> **Exercise**:
Look through the entries below and report every line that has "applicationbox".

> **Material supplied**:
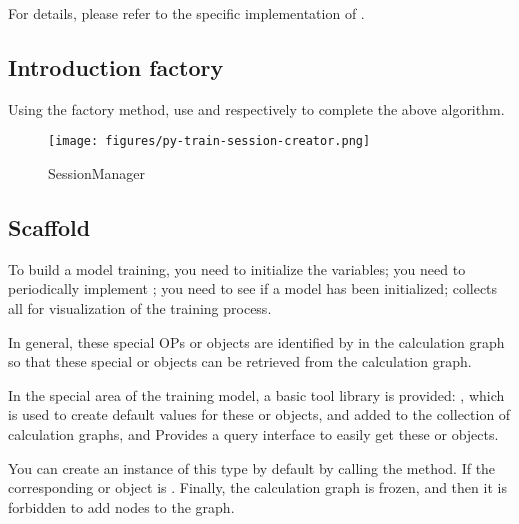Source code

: \begin{content}
\begin{enum}
\end{enum}

For details, please refer to the specific implementation of .


\subsection{Introduction factory}
Using the factory method, use  and  respectively to complete the above algorithm.

\begin{figure}[!htbp]
  \centering
  \texttt{[image: figures/py-train-session-creator.png]}
  \caption{SessionManager}
  \label{fig:py-train-session-creator}
\end{figure}


\subsection{Scaffold}
To build a model training, you need  to initialize the variables; you need  to periodically implement ; you need  to see if a model has been initialized;  collects all  for visualization of the training process.

In general, these special OPs or objects are identified by  in the calculation graph so that these special  or objects can be retrieved from the calculation graph.

In the special area of ​​the training model, a basic tool library is provided: , which is used to create default values ​​for these  or objects, and added to the collection of calculation graphs, and  Provides a query interface to easily get these  or objects.

You can create an instance of this type by default by calling the  method. If the corresponding  or object is . Finally, the calculation graph is frozen, and then it is forbidden to add nodes to the graph.


\end{content}
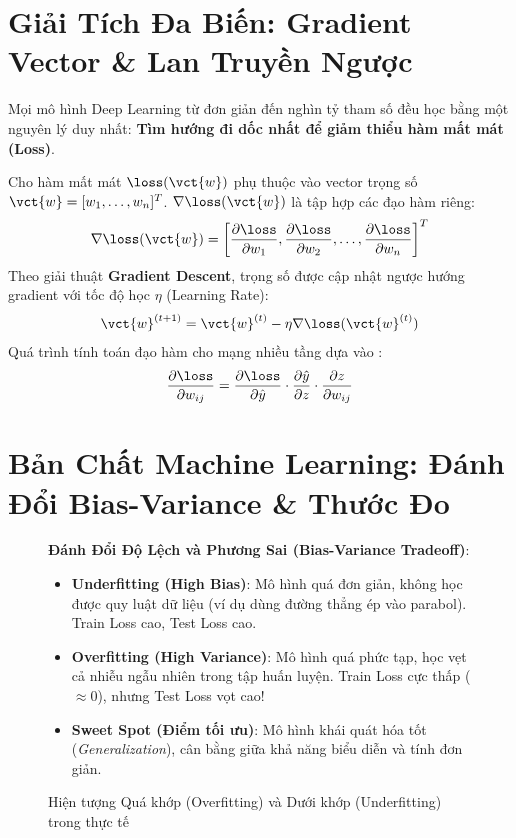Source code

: \section{Giải Tích Đa Biến: Gradient Vector \& Lan Truyền Ngược}
\label{sec:math-calculus}

Mọi mô hình Deep Learning từ đơn giản đến nghìn tỷ tham số đều học bằng một nguyên lý duy nhất: \textbf{Tìm hướng đi dốc nhất để giảm thiểu hàm mất mát (Loss)}.

\begin{definitionbox}
Cho hàm mất mát $\loss(\vct{w})$ phụ thuộc vào vector trọng số $\vct{w} = [w_1, \dots, w_n]^T$.  $\nabla \loss(\vct{w})$ là tập hợp các đạo hàm riêng:
\[
\nabla \loss(\vct{w}) = \left[ \frac{\partial \loss}{\partial w_1}, \frac{\partial \loss}{\partial w_2}, \dots, \frac{\partial \loss}{\partial w_n} \right]^T
\]
Theo giải thuật \textbf{Gradient Descent}, trọng số được cập nhật ngược hướng gradient với tốc độ học $\eta$ (Learning Rate):
\[
\vct{w}^{(t+1)} = \vct{w}^{(t)} - \eta \nabla \loss(\vct{w}^{(t)})
\]
Quá trình tính toán đạo hàm cho mạng nhiều tầng dựa vào :
\[
\frac{\partial \loss}{\partial w_{ij}} = \frac{\partial \loss}{\partial \hat{y}} \cdot \frac{\partial \hat{y}}{\partial z} \cdot \frac{\partial z}{\partial w_{ij}}
\]
\end{definitionbox}

\section{Bản Chất Machine Learning: Đánh Đổi Bias-Variance \& Thước Đo}
\label{sec:ml-core}

\begin{figure}[htbp]
\centering
\begin{tcolorbox}[colback=boxbg,colframe=primarycolor,width=0.95\textwidth,arc=2pt]
\small
\textbf{Đánh Đổi Độ Lệch và Phương Sai (Bias-Variance Tradeoff)}:\\[0.2cm]
\begin{itemize}
  \item \textbf{Underfitting (High Bias)}: Mô hình quá đơn giản, không học được quy luật dữ liệu (ví dụ dùng đường thẳng ép vào parabol). Train Loss cao, Test Loss cao.
  \item \textbf{Overfitting (High Variance)}: Mô hình quá phức tạp, học vẹt cả nhiễu ngẫu nhiên trong tập huấn luyện. Train Loss cực thấp ($\approx 0$), nhưng Test Loss vọt cao!
  \item \textbf{Sweet Spot (Điểm tối ưu)}: Mô hình khái quát hóa tốt (\textit{Generalization}), cân bằng giữa khả năng biểu diễn và tính đơn giản.
\end{itemize}
\end{tcolorbox}
\caption{Hiện tượng Quá khớp (Overfitting) và Dưới khớp (Underfitting) trong thực tế}
\label{fig:bias-variance}
\end{figure}

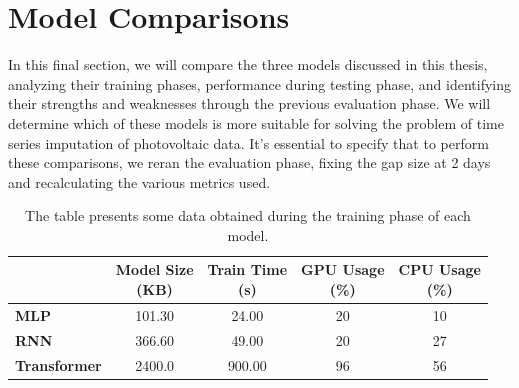 \newpage
\section{Model Comparisons}
In this final section, we will compare the three models discussed in this thesis, analyzing their training phases, performance during testing phase, and identifying their strengths and weaknesses through the previous evaluation phase. We will determine which of these models is more suitable for solving the problem of time series imputation of photovoltaic data. It's essential to specify that to perform these comparisons, we reran the evaluation phase, fixing the gap size at 2 days and recalculating the various metrics used.

%

\begin{table}[H]
	\centering
	\begin{tabular}{l|c|c|c|c}
		                     &
		\makecell{\textbf{Model Size}                                           \\\textbf{(KB)}}
		                     & \makecell{\textbf{Train Time}                    \\\textbf{(s)}}&
		\makecell{\textbf{GPU Usage}                                            \\\textbf{(\%)}} &
		\makecell{\textbf{CPU Usage}                                            \\\textbf{(\%)}}\\
		\hline
		\textbf{MLP}         & 101.30                        & 24.00  & 20 & 10 \\
		\textbf{RNN}         & 366.60                        & 49.00  & 20 & 27 \\
		\textbf{Transformer} & 2400.0                        & 900.00 & 96 & 56
	\end{tabular}
	\caption{The table presents some data obtained during the training phase of each model.}
	\label{tab:cmptrainphase}
\end{table}

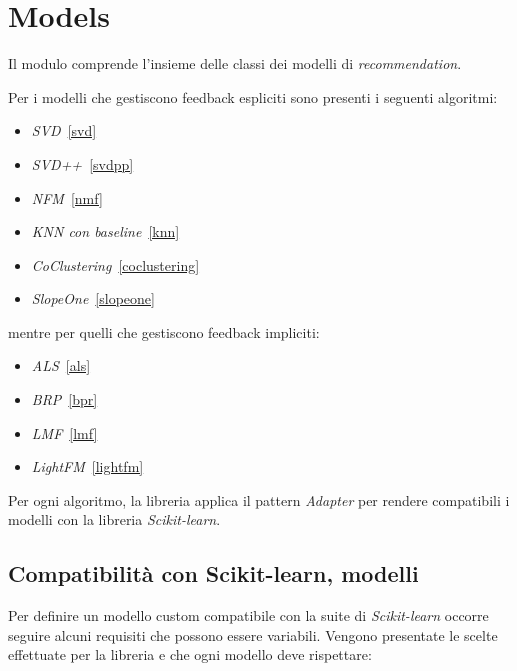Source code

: \section{Models}
Il modulo comprende l'insieme delle classi dei modelli di \textit{recommendation}.

Per i modelli che gestiscono feedback espliciti sono presenti i seguenti algoritmi:

\begin{itemize}
    \item \textit{SVD}~\ref{svd}
    \item \textit{SVD++}~\ref{svdpp}
    \item \textit{NFM}~\ref{nmf}
    \item \textit{KNN con baseline}~\ref{knn}
    \item \textit{CoClustering}~\ref{coclustering}
    \item \textit{SlopeOne}~\ref{slopeone}
\end{itemize}

mentre per quelli che gestiscono feedback impliciti:

\begin{itemize}
    \item \textit{ALS}~\ref{als} 
    \item \textit{BRP}~\ref{bpr} 
    \item \textit{LMF}~\ref{lmf}
    \item \textit{LightFM}~\ref{lightfm}  
\end{itemize}

Per ogni algoritmo, la libreria applica il pattern \textit{Adapter} per rendere compatibili i modelli con la libreria \textit{Scikit-learn}.

\subsection{Compatibilità con Scikit-learn, modelli}\label{compatibilita_sklearn}

Per definire un modello custom compatibile con la suite di \textit{Scikit-learn} occorre seguire alcuni requisiti che possono essere variabili. Vengono presentate le scelte effettuate per la libreria e che ogni modello deve rispettare:

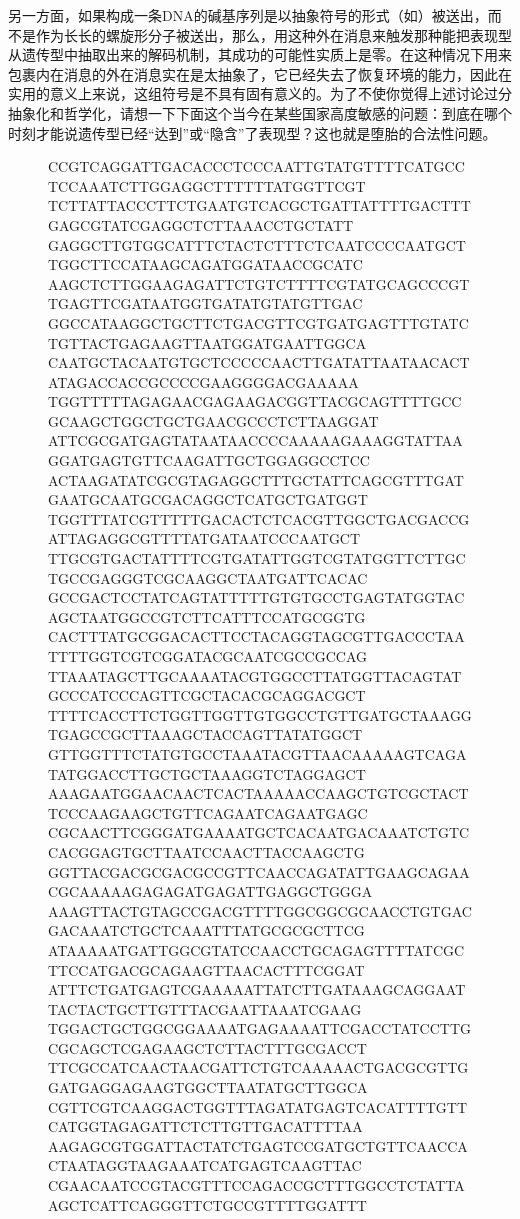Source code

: 另一方面，如果构成一条DNA的碱基序列是以抽象符号的形式（如）被送出，而不是作为长长的螺旋形分子被送出，那么，用这种外在消息来触发那种能把表现型从遗传型中抽取出来的解码机制，其成功的可能性实质上是零。在这种情况下用来包裹内在消息的外在消息实在是太抽象了，它已经失去了恢复环境的能力，因此在实用的意义上来说，这组符号是不具有固有意义的。为了不使你觉得上述讨论过分抽象化和哲学化，请想一下下面这个当今在某些国家高度敏感的问题：到底在哪个时刻才能说遗传型已经“达到”或“隐含”了表现型？这也就是堕胎的合法性问题。

\begin{figure}
\begin{dnaseq}
CCGTCAGGATTGACACCCTCCCAATTGTATGTTTTCATGCCTCCAAATCTTGGAGGCTTTTTTATGGTTCGT
TCTTATTACCCTTCTGAATGTCACGCTGATTATTTTGACTTTGAGCGTATCGAGGCTCTTAAACCTGCTATT
GAGGCTTGTGGCATTTCTACTCTTTCTCAATCCCCAATGCTTGGCTTCCATAAGCAGATGGATAACCGCATC
AAGCTCTTGGAAGAGATTCTGTCTTTTCGTATGCAGCCCGTTGAGTTCGATAATGGTGATATGTATGTTGAC
GGCCATAAGGCTGCTTCTGACGTTCGTGATGAGTTTGTATCTGTTACTGAGAAGTTAATGGATGAATTGGCA
CAATGCTACAATGTGCTCCCCCAACTTGATATTAATAACACTATAGACCACCGCCCCGAAGGGGACGAAAAA
TGGTTTTTAGAGAACGAGAAGACGGTTACGCAGTTTTGCCGCAAGCTGGCTGCTGAACGCCCTCTTAAGGAT
ATTCGCGATGAGTATAATAACCCCAAAAAGAAAGGTATTAAGGATGAGTGTTCAAGATTGCTGGAGGCCTCC
ACTAAGATATCGCGTAGAGGCTTTGCTATTCAGCGTTTGATGAATGCAATGCGACAGGCTCATGCTGATGGT
TGGTTTATCGTTTTTGACACTCTCACGTTGGCTGACGACCGATTAGAGGCGTTTTATGATAATCCCAATGCT
TTGCGTGACTATTTTCGTGATATTGGTCGTATGGTTCTTGCTGCCGAGGGTCGCAAGGCTAATGATTCACAC
GCCGACTCCTATCAGTATTTTTGTGTGCCTGAGTATGGTACAGCTAATGGCCGTCTTCATTTCCATGCGGTG
CACTTTATGCGGACACTTCCTACAGGTAGCGTTGACCCTAATTTTGGTCGTCGGATACGCAATCGCCGCCAG
TTAAATAGCTTGCAAAATACGTGGCCTTATGGTTACAGTATGCCCATCCCAGTTCGCTACACGCAGGACGCT
TTTTCACCTTCTGGTTGGTTGTGGCCTGTTGATGCTAAAGGTGAGCCGCTTAAAGCTACCAGTTATATGGCT
GTTGGTTTCTATGTGCCTAAATACGTTAACAAAAAGTCAGATATGGACCTTGCTGCTAAAGGTCTAGGAGCT
AAAGAATGGAACAACTCACTAAAAACCAAGCTGTCGCTACTTCCCAAGAAGCTGTTCAGAATCAGAATGAGC
CGCAACTTCGGGATGAAAATGCTCACAATGACAAATCTGTCCACGGAGTGCTTAATCCAACTTACCAAGCTG
GGTTACGACGCGACGCCGTTCAACCAGATATTGAAGCAGAACGCAAAAAGAGAGATGAGATTGAGGCTGGGA
AAAGTTACTGTAGCCGACGTTTTGGCGGCGCAACCTGTGACGACAAATCTGCTCAAATTTATGCGCGCTTCG
ATAAAAATGATTGGCGTATCCAACCTGCAGAGTTTTATCGCTTCCATGACGCAGAAGTTAACACTTTCGGAT
ATTTCTGATGAGTCGAAAAATTATCTTGATAAAGCAGGAATTACTACTGCTTGTTTACGAATTAAATCGAAG
TGGACTGCTGGCGGAAAATGAGAAAATTCGACCTATCCTTGCGCAGCTCGAGAAGCTCTTACTTTGCGACCT
TTCGCCATCAACTAACGATTCTGTCAAAAACTGACGCGTTGGATGAGGAGAAGTGGCTTAATATGCTTGGCA
CGTTCGTCAAGGACTGGTTTAGATATGAGTCACATTTTGTTCATGGTAGAGATTCTCTTGTTGACATTTTAA
AAGAGCGTGGATTACTATCTGAGTCCGATGCTGTTCAACCACTAATAGGTAAGAAATCATGAGTCAAGTTAC
CGAACAATCCGTACGTTTCCAGACCGCTTTGGCCTCTATTAAGCTCATTCAGGGTTCTGCCGTTTTGGATTT

\end{dnaseq}
\end{figure}
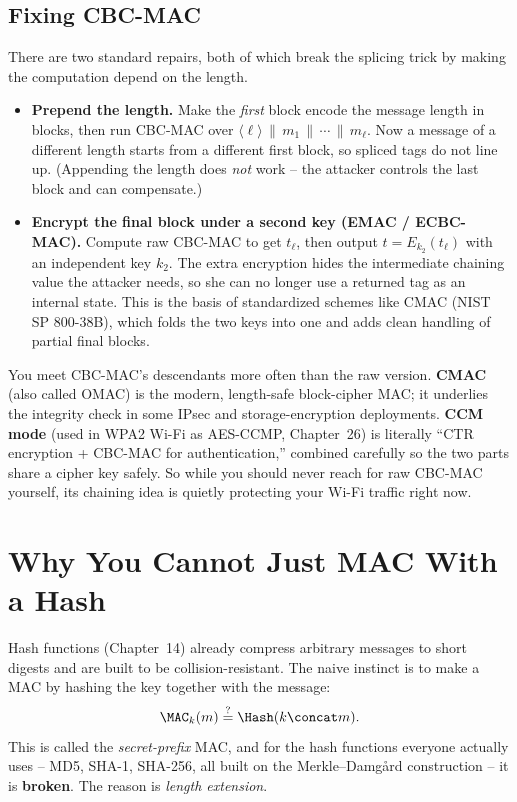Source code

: \subsection{Fixing CBC-MAC}
\label{ch15:cbcmac-fix}

There are two standard repairs, both of which break the splicing trick by making the computation depend on the length.

\begin{itemize}
  \item \textbf{Prepend the length.} Make the \emph{first} block encode the message length in blocks, then run CBC-MAC over $\langle\ell\rangle \,\|\, m_1\,\|\,\cdots\,\|\,m_\ell$. Now a message of a different length starts from a different first block, so spliced tags do not line up. (Appending the length does \emph{not} work -- the attacker controls the last block and can compensate.)
  \item \textbf{Encrypt the final block under a second key (EMAC / ECBC-MAC).} Compute raw CBC-MAC to get $t_\ell$, then output $t = E_{k_2}(t_\ell)$ with an independent key $k_2$. The extra encryption hides the intermediate chaining value the attacker needs, so she can no longer use a returned tag as an internal state. This is the basis of standardized schemes like CMAC (NIST SP 800-38B), which folds the two keys into one and adds clean handling of partial final blocks.
\end{itemize}

\begin{applicationbox}
You meet CBC-MAC's descendants more often than the raw version. \textbf{CMAC} (also called OMAC) is the modern, length-safe block-cipher MAC; it underlies the integrity check in some IPsec and storage-encryption deployments. \textbf{CCM mode} (used in WPA2 Wi-Fi as AES-CCMP, Chapter~26) is literally ``CTR encryption + CBC-MAC for authentication,'' combined carefully so the two parts share a cipher key safely. So while you should never reach for raw CBC-MAC yourself, its chaining idea is quietly protecting your Wi-Fi traffic right now.
\end{applicationbox}

\section{Why You Cannot Just MAC With a Hash}
\label{ch15:length-extension}

Hash functions (Chapter~14) already compress arbitrary messages to short digests and are built to be collision-resistant. The naive instinct is to make a MAC by hashing the key together with the message:
\[
  \MAC_k(m) \stackrel{?}{=} \Hash(k \concat m).
\]
This is called the \emph{secret-prefix} MAC, and for the hash functions everyone actually uses -- MD5, SHA-1, SHA-256, all built on the Merkle--Damg\aa{}rd construction -- it is \textbf{broken}. The reason is \emph{length extension}.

> **Answer box**:
\begin{applicationbox}
\end{applicationbox}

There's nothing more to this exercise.